F.G. –  Mi día a día consiste en levantarme a las 8 h, desayuno, compruebo el correo y me informo de cómo ha cambiado el mundo (redes sociales). Alrededor de las 10 h salgo a entrenar siguiendo el plan que tenga marcado. Después de comer, voy a la universidad, donde decidí finalizar el proyecto final de carrera y normalmente a las 20 h me vuelvo para casa. Después de cenar, nueva dosis de mundo real mediante Social Media, pongo un rato la TV y al sobre.

J.A. – ¿Crees que montar en bici te ha ayudado en algo con tus estudios?
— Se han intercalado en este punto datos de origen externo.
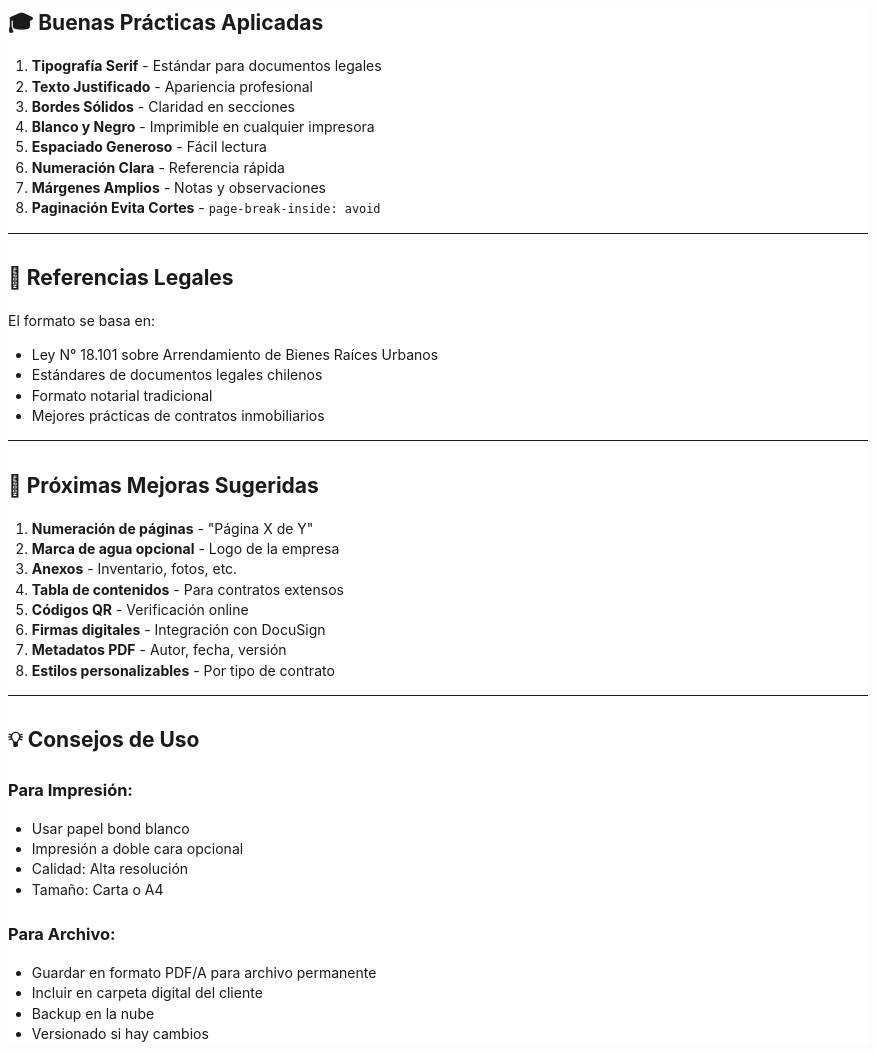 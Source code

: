 ## 🎓 Buenas Prácticas Aplicadas

1. **Tipografía Serif** - Estándar para documentos legales
2. **Texto Justificado** - Apariencia profesional
3. **Bordes Sólidos** - Claridad en secciones
4. **Blanco y Negro** - Imprimible en cualquier impresora
5. **Espaciado Generoso** - Fácil lectura
6. **Numeración Clara** - Referencia rápida
7. **Márgenes Amplios** - Notas y observaciones
8. **Paginación Evita Cortes** - `page-break-inside: avoid`

---

## 📖 Referencias Legales

El formato se basa en:
- Ley N° 18.101 sobre Arrendamiento de Bienes Raíces Urbanos
- Estándares de documentos legales chilenos
- Formato notarial tradicional
- Mejores prácticas de contratos inmobiliarios

---

## 🚀 Próximas Mejoras Sugeridas

1. **Numeración de páginas** - "Página X de Y"
2. **Marca de agua opcional** - Logo de la empresa
3. **Anexos** - Inventario, fotos, etc.
4. **Tabla de contenidos** - Para contratos extensos
5. **Códigos QR** - Verificación online
6. **Firmas digitales** - Integración con DocuSign
7. **Metadatos PDF** - Autor, fecha, versión
8. **Estilos personalizables** - Por tipo de contrato

---

## 💡 Consejos de Uso

### **Para Impresión:**
- Usar papel bond blanco
- Impresión a doble cara opcional
- Calidad: Alta resolución
- Tamaño: Carta o A4

### **Para Archivo:**
- Guardar en formato PDF/A para archivo permanente
- Incluir en carpeta digital del cliente
- Backup en la nube
- Versionado si hay cambios
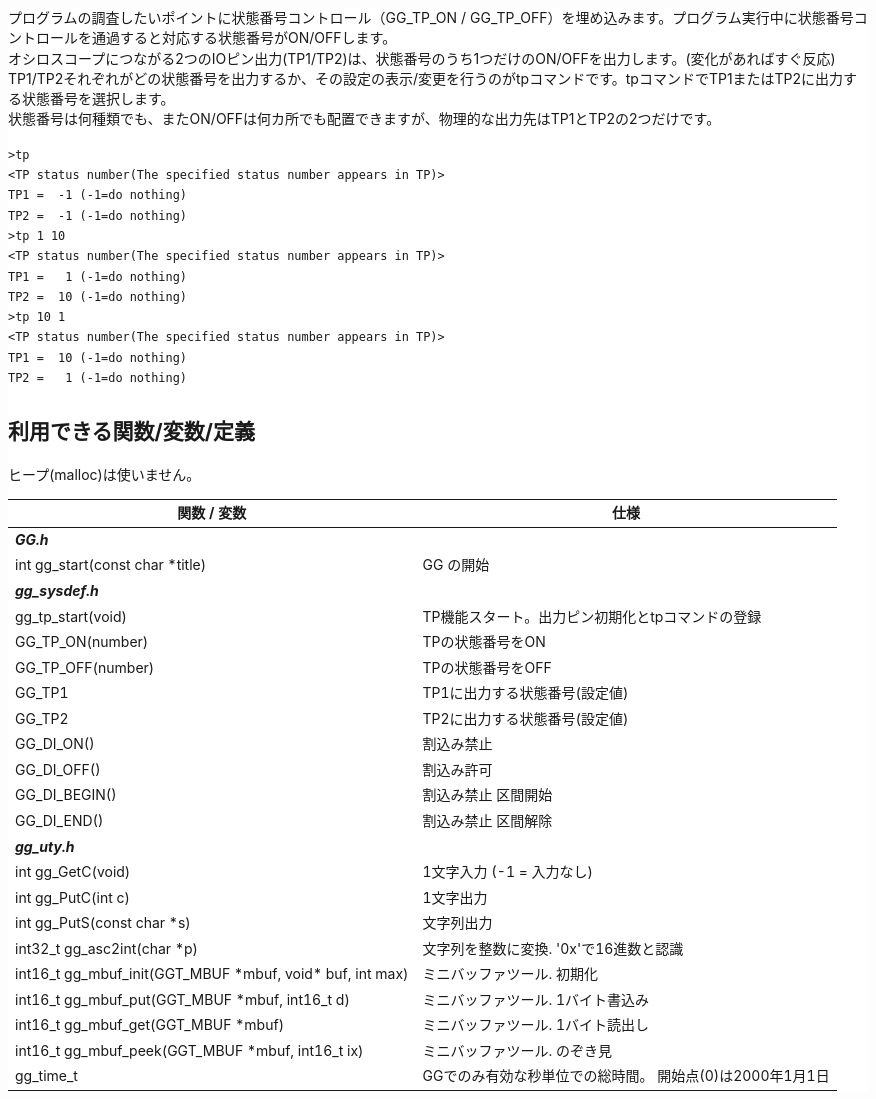 プログラムの調査したいポイントに状態番号コントロール（GG_TP_ON / GG_TP_OFF）を埋め込みます。プログラム実行中に状態番号コントロールを通過すると対応する状態番号がON/OFFします。  
オシロスコープにつながる2つのIOピン出力(TP1/TP2)は、状態番号のうち1つだけのON/OFFを出力します。(変化があればすぐ反応)
TP1/TP2それぞれがどの状態番号を出力するか、その設定の表示/変更を行うのがtpコマンドです。tpコマンドでTP1またはTP2に出力する状態番号を選択します。  
状態番号は何種類でも、またON/OFFは何カ所でも配置できますが、物理的な出力先はTP1とTP2の2つだけです。

```text
>tp
<TP status number(The specified status number appears in TP)>
TP1 =  -1 (-1=do nothing)
TP2 =  -1 (-1=do nothing)
>tp 1 10
<TP status number(The specified status number appears in TP)>
TP1 =   1 (-1=do nothing)
TP2 =  10 (-1=do nothing)
>tp 10 1
<TP status number(The specified status number appears in TP)>
TP1 =  10 (-1=do nothing)
TP2 =   1 (-1=do nothing)
```

## 利用できる関数/変数/定義

ヒープ(malloc)は使いません。  

|関数 / 変数|仕様|
|--|---|
|***GG.h***||
|int gg_start(const char \*title)|GG の開始|
|***gg_sysdef.h***||
|gg_tp_start(void)|TP機能スタート。出力ピン初期化とtpコマンドの登録|
|GG_TP_ON(number)|TPの状態番号をON|
|GG_TP_OFF(number)|TPの状態番号をOFF|
|GG_TP1|TP1に出力する状態番号(設定値)|
|GG_TP2|TP2に出力する状態番号(設定値)|
|GG_DI_ON()|割込み禁止|
|GG_DI_OFF()|割込み許可|
|GG_DI_BEGIN()|割込み禁止 区間開始|
|GG_DI_END()|割込み禁止 区間解除|
|***gg_uty.h***||
|int gg_GetC(void)|1文字入力 (-1 = 入力なし)|
|int gg_PutC(int c)|1文字出力|
|int gg_PutS(const char \*s)|文字列出力|
|int32_t gg_asc2int(char \*p)|文字列を整数に変換. '0x'で16進数と認識|
|int16_t gg_mbuf_init(GGT_MBUF \*mbuf, void\* buf, int max)|ミニバッファツール. 初期化|
|int16_t gg_mbuf_put(GGT_MBUF \*mbuf, int16_t d)|ミニバッファツール. 1バイト書込み|
|int16_t gg_mbuf_get(GGT_MBUF \*mbuf)|ミニバッファツール. 1バイト読出し|
|int16_t gg_mbuf_peek(GGT_MBUF \*mbuf, int16_t ix)|ミニバッファツール. のぞき見|
|gg_time_t|GGでのみ有効な秒単位での総時間。 開始点(0)は2000年1月1日|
F.G. –  Me ha ayudado en ambos sentidos. Como he comentado anteriormente, el ciclismo requiere de una gran capacidad de sacrificio y más si quieres alcanzar objetivos ambiciosos. Esto también sucede con unos estudios superiores como cualquier ingeniería u otra licenciatura. Te obliga a llevar una rutina de estudio diaria para poder aprobar las asignaturas, como puede ser el entrenamiento para una competición. Además, gracias al ciclismo he aprendido a canalizar mejor los nervios antes de un examen y mantener la tranquilidad en momentos de dificultades.

J.A. – ¿Qué dirías a los que aseguran que es imposible estudiar si compites a alto nivel?

F.G. –  No hay excusas para dejar de estudiar. La clave está en una buena distribución del tiempo y en tener la ambición suficiente por formarte tanto física como mentalmente. El entrenamiento que puedas hacer encima de la bici en un día no va a ser tan extenso como para que te impida ir a clase, tener 1 h para realizar los deberes o repasar para un futuro examen. Si contásemos todas las horas que desaprovechamos a lo largo de los días, nos daríamos cuenta de que siempre se puede hacer más. Y no hay peor sensación al acabar una carrera que la de no haberlo dado todo, ¿no?